### WORK INSTRUCTION
Reprint all of the data below exactly as shown and skip every image.

-------- RECORDS TO PROCESS --------

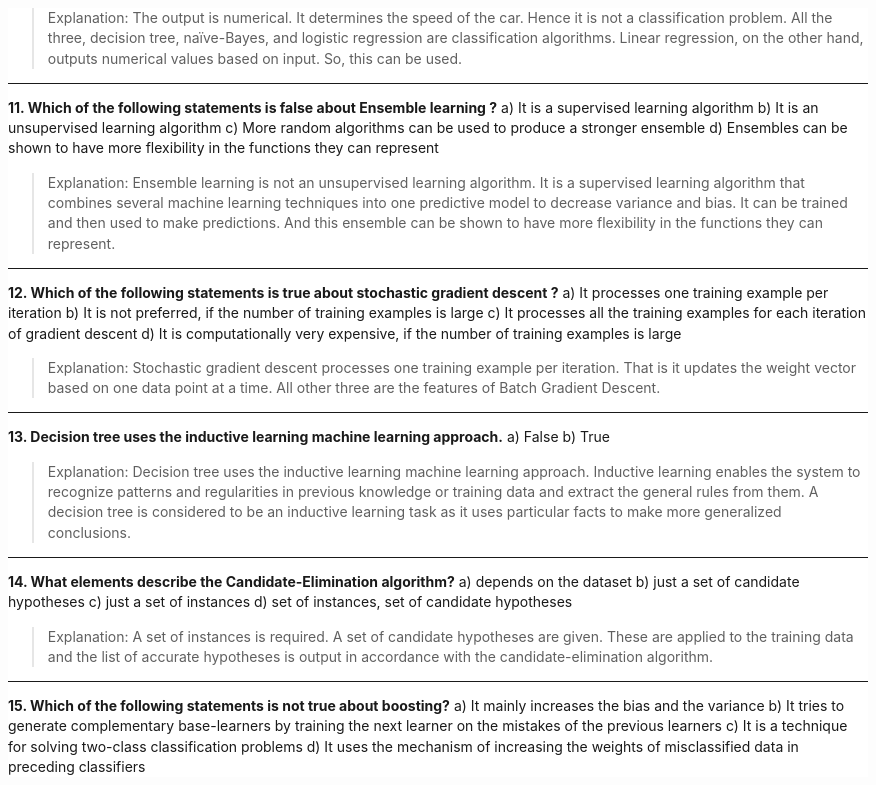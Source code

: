 > Explanation: The output is numerical. It determines the speed of the car. Hence it is not a classification problem. All the three, decision tree, naïve-Bayes, and logistic regression are classification algorithms. Linear regression, on the other hand, outputs numerical values based on input. So, this can be used.
---

**11. Which of the following statements is false about Ensemble learning ?**
a) It is a supervised learning algorithm
b) It is an unsupervised learning algorithm
c) More random algorithms can be used to produce a stronger ensemble
d) Ensembles can be shown to have more flexibility in the functions they can represent

> Explanation: Ensemble learning is not an unsupervised learning algorithm. It is a supervised learning algorithm that combines several machine learning techniques into one predictive model to decrease variance and bias. It can be trained and then used to make predictions. And this ensemble can be shown to have more flexibility in the functions they can represent.
---
**12. Which of the following statements is true about stochastic gradient descent ?**
a) It processes one training example per iteration
b) It is not preferred, if the number of training examples is large
c) It processes all the training examples for each iteration of gradient descent
d) It is computationally very expensive, if the number of training examples is large

> Explanation: Stochastic gradient descent processes one training example per iteration. That is it updates the weight vector based on one data point at a time. All other three are the features of Batch Gradient Descent.
---

**13. Decision tree uses the inductive learning machine learning approach.**
a) False
b) True

> Explanation: Decision tree uses the inductive learning machine learning approach. Inductive learning enables the system to recognize patterns and regularities in previous knowledge or training data and extract the general rules from them. A decision tree is considered to be an inductive learning task as it uses particular facts to make more generalized conclusions.
---

**14. What elements describe the Candidate-Elimination algorithm?**
a) depends on the dataset
b) just a set of candidate hypotheses
c) just a set of instances
d) set of instances, set of candidate hypotheses

> Explanation: A set of instances is required. A set of candidate hypotheses are given. These are applied to the training data and the list of accurate hypotheses is output in accordance with the candidate-elimination algorithm.
---


**15. Which of the following statements is not true about boosting?**
a) It mainly increases the bias and the variance
b) It tries to generate complementary base-learners by training the next learner on the mistakes of the previous learners
c) It is a technique for solving two-class classification problems
d) It uses the mechanism of increasing the weights of misclassified data in preceding classifiers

--------

### TASK ANSWER
Source code

: > Explanation: The output is numerical. It determines the speed of the car. Hence it is not a classification problem. All the three, decision tree, naïve-Bayes, and logistic regression are classification algorithms. Linear regression, on the other hand, outputs numerical values based on input. So, this can be used.
---

**11. Which of the following statements is false about Ensemble learning ?**
a) It is a supervised learning algorithm
b) It is an unsupervised learning algorithm
c) More random algorithms can be used to produce a stronger ensemble
d) Ensembles can be shown to have more flexibility in the functions they can represent

> Explanation: Ensemble learning is not an unsupervised learning algorithm. It is a supervised learning algorithm that combines several machine learning techniques into one predictive model to decrease variance and bias. It can be trained and then used to make predictions. And this ensemble can be shown to have more flexibility in the functions they can represent.
---
**12. Which of the following statements is true about stochastic gradient descent ?**
a) It processes one training example per iteration
b) It is not preferred, if the number of training examples is large
c) It processes all the training examples for each iteration of gradient descent
d) It is computationally very expensive, if the number of training examples is large

> Explanation: Stochastic gradient descent processes one training example per iteration. That is it updates the weight vector based on one data point at a time. All other three are the features of Batch Gradient Descent.
---

**13. Decision tree uses the inductive learning machine learning approach.**
a) False
b) True

> Explanation: Decision tree uses the inductive learning machine learning approach. Inductive learning enables the system to recognize patterns and regularities in previous knowledge or training data and extract the general rules from them. A decision tree is considered to be an inductive learning task as it uses particular facts to make more generalized conclusions.
---

**14. What elements describe the Candidate-Elimination algorithm?**
a) depends on the dataset
b) just a set of candidate hypotheses
c) just a set of instances
d) set of instances, set of candidate hypotheses

> Explanation: A set of instances is required. A set of candidate hypotheses are given. These are applied to the training data and the list of accurate hypotheses is output in accordance with the candidate-elimination algorithm.
---


**15. Which of the following statements is not true about boosting?**
a) It mainly increases the bias and the variance
b) It tries to generate complementary base-learners by training the next learner on the mistakes of the previous learners
c) It is a technique for solving two-class classification problems
d) It uses the mechanism of increasing the weights of misclassified data in preceding classifiers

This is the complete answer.